(Stored data)
=-=-=-=-=
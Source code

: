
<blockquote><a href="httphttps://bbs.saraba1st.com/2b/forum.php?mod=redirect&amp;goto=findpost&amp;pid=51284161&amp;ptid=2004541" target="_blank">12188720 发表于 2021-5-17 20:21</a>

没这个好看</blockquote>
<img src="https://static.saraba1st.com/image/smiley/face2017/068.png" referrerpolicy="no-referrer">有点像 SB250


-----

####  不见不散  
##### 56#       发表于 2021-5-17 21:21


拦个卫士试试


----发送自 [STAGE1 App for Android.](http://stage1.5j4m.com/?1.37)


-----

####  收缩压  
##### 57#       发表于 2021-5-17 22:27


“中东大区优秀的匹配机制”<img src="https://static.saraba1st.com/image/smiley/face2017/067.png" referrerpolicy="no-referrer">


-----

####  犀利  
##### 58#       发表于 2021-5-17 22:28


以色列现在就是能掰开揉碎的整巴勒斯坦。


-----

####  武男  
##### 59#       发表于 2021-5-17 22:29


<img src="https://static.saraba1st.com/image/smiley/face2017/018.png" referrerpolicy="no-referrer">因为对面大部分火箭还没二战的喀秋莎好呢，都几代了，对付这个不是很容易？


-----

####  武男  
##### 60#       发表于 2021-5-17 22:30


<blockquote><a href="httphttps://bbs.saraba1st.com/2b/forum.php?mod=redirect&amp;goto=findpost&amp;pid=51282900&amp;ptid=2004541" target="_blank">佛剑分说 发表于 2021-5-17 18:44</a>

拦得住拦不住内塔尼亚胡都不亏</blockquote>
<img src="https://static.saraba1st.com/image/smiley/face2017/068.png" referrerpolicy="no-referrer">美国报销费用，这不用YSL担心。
=-=-=-=-=
TASK ITEM
Among the lines of the data above, count those containing the word "image" and report the total alone.

WRITTEN SOLUTION
4